La Casbah était pour le gamin que j’étais un endroit magique, de nuit comme de jour. Je m’y sentais chez moi et j’étais à l’aise parmi tous les gens ordinaires qui y vivaient. Mon impression alors était que le temps ne s’y écoulait pas ; il était en suspens. Tout baignait dans le fantastique. Les adultes avaient peut-être une autre vision de cette médina car ils faisaient face, eux, à un grand nombre de tracas. La misère, le chômage, l’absence d’espoir causaient aux âmes humbles qui y vivaient énormément de soucis. Le taux démographique élevé et l’arrivée incessante de malheureux en provenance du bled, fuyant la misère, n’arrangeait pas les conditions de vie déjà très précaires des habitants de la Casbah. Quant à nous, enfants, nous ne faisions attention ni aux difficultés qui tourmentaient nos aînés ni aux contraintes qu’ils subissaient. Nous avions bien d’autres préoccupations. Notre imagination fertile nous aidait à traverser les moments difficiles, sans trop de dégâts. L’insouciance n’est-elle pas le propre de l’enfance et nous ne faisions pas exception.
Je suis venu au monde en pleine Seconde Guerre mondiale et l’Algérie était alors française. Le fait que je sois né dans un abri, alors que la ville d’Alger était bombardée par des avions allemands, reflétait éloquemment l’air du temps. L’époque était très trouble et agitée.
Dans ce livre récent, je décris l’atmosphère qui prévalait alors et les conditions de vie des habitants de la Casbah. Un homme, Hakim, personnage principal dans le livre, un être fictif mais qui s’inspire du réel, permet au lecteur de découvrir la réalité de la vie en ce temps-là. Il aide à jeter de la lumière sur les événements historiques qui ont marqué l’Algérie. Hakim aimait tant la vieille médina où il était né et il ne l’aurait pas échangé pour rien au monde.

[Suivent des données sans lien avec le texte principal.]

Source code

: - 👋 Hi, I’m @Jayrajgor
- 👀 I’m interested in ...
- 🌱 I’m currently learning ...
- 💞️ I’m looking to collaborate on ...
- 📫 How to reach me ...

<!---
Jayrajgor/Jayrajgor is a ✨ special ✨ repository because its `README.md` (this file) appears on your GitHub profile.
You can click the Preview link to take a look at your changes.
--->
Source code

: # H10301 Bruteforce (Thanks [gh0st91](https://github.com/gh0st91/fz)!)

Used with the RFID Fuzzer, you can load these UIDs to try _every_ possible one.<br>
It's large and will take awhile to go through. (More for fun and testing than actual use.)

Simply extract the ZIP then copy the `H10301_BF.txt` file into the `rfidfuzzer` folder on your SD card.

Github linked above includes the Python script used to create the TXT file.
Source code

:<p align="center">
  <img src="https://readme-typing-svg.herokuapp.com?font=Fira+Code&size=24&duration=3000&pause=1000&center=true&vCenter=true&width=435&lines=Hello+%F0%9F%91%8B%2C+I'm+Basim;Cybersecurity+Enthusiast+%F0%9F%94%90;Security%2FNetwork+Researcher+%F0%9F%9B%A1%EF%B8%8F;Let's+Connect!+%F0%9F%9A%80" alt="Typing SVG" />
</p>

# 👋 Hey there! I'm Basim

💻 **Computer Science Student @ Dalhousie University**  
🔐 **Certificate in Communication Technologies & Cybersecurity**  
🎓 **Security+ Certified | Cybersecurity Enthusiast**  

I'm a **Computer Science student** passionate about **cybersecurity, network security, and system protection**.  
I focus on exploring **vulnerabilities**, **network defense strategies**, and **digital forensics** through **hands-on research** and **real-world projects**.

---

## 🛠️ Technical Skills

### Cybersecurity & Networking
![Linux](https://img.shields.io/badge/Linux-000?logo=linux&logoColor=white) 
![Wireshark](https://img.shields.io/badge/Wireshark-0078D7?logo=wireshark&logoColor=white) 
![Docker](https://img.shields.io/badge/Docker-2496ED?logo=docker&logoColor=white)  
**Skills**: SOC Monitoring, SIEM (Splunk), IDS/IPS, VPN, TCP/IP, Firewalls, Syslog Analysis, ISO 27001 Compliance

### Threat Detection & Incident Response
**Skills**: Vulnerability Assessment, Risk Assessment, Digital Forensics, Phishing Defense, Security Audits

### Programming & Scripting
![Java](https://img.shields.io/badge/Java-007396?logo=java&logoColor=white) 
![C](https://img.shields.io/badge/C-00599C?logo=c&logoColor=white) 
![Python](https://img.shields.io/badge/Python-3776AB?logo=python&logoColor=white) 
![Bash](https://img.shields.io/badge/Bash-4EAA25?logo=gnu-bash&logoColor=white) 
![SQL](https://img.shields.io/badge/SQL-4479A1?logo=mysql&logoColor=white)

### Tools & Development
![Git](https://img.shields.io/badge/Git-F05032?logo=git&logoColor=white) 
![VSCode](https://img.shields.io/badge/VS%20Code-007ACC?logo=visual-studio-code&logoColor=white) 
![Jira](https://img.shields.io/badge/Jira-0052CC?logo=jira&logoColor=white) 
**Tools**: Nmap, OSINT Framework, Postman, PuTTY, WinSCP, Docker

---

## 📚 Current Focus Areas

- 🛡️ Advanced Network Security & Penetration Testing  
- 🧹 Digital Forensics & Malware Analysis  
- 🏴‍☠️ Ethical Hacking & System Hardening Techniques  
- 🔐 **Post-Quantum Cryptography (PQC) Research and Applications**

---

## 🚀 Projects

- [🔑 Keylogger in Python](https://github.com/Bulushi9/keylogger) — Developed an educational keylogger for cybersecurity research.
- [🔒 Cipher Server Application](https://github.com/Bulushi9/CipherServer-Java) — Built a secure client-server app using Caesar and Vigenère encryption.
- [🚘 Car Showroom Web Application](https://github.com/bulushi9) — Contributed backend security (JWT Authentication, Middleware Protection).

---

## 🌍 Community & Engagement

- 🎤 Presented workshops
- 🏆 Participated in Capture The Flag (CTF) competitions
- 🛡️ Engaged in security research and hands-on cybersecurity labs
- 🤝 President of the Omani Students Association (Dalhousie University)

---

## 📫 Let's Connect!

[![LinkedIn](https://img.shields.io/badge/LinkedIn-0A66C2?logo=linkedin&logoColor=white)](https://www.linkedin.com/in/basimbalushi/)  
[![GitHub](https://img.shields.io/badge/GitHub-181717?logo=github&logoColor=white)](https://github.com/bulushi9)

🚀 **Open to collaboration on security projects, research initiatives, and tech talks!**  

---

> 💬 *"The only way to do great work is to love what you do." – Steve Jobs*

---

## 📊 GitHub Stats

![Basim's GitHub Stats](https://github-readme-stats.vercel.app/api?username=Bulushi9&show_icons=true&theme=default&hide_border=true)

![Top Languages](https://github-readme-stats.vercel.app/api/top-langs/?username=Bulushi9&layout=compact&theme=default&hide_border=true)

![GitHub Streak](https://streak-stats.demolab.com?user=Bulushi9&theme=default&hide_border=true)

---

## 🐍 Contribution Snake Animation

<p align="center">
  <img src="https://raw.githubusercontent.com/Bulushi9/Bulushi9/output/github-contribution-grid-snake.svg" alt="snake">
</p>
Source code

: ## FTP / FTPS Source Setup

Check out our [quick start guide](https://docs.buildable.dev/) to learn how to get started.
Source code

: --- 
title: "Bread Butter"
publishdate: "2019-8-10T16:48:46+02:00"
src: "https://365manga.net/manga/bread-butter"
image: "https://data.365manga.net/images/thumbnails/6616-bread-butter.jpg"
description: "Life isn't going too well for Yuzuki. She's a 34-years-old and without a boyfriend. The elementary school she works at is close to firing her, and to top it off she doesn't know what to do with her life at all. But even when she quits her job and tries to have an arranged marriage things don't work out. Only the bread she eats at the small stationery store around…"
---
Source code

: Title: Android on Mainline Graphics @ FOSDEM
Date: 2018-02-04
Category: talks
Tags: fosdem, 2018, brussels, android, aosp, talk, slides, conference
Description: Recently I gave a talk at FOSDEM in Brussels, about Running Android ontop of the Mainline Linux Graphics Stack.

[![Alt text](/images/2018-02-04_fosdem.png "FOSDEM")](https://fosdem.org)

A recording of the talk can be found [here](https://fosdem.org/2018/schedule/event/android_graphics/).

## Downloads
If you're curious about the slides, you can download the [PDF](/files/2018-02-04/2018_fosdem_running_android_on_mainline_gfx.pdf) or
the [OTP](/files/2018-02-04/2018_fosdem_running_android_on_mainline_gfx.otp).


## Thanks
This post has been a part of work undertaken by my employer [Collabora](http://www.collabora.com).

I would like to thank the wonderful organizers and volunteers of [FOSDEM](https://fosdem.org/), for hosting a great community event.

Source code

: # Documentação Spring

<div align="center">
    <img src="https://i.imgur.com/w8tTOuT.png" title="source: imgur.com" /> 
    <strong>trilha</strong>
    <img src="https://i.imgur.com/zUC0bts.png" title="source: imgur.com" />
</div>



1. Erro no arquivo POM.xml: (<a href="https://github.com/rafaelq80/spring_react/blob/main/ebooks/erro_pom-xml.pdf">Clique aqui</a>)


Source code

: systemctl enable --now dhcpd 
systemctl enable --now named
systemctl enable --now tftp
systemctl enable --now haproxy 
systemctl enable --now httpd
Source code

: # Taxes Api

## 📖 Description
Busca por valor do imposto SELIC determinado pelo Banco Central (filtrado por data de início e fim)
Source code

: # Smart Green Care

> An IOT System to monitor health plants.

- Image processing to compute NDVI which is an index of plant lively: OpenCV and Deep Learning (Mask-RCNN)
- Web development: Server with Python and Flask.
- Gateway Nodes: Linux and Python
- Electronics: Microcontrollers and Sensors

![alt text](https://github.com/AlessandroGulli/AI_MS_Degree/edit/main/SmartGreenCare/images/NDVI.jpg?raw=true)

Quant à moi, parti très jeune, à peine 20 ans, pour découvrir le monde, oublier le cauchemar de la guerre d’Algérie, et tenter de construire ma vie, mon lieu de naissance m’est toujours très cher et a une place spéciale dans mon cœur. La Casbah me hante encore car elle a été le témoin affectueux de mes premiers pas et de mes rêves d’enfant. Depuis, j’ai beaucoup vu, beaucoup appris. J’estime néanmoins, en ce qui me concerne, que tout écrivain quand il réussit à toucher notre humanité, quelle que soit la manière dont il écrit, est universel et intemporel. La littérature permet de comprendre l’homme. Et peu importe alors l’époque et le lieu où l’écrivain a vécu. Il n’écrit pas dans le seul but de faire profiter les lecteurs de ses talents, mais aussi pour leur permettre une meilleure connaissance des hommes et du monde.
On écrit pour apporter un éclairage sur l’histoire des hommes, sur leurs soucis, leurs inquiétudes. Les hommes de lettres ont souvent écrit pour nous édifier sur les injustices qu’ont subies les hommes, que le phénomène soit de leur culture, de leur pays ou non. La littérature leur permet de faire vivre le passé pour que personne ne l’oublie et pour qu’on puisse en tirer des leçons.
Tous les livres que j’ai écrits après avoir pris ma retraite ont des liens avec l’Algérie, son histoire et son évolution. Jusque-là, complètement immergé dans mes activités professionnelles, les livres et les articles que j’ai écrits étaient concernés par des sujets à caractère économique.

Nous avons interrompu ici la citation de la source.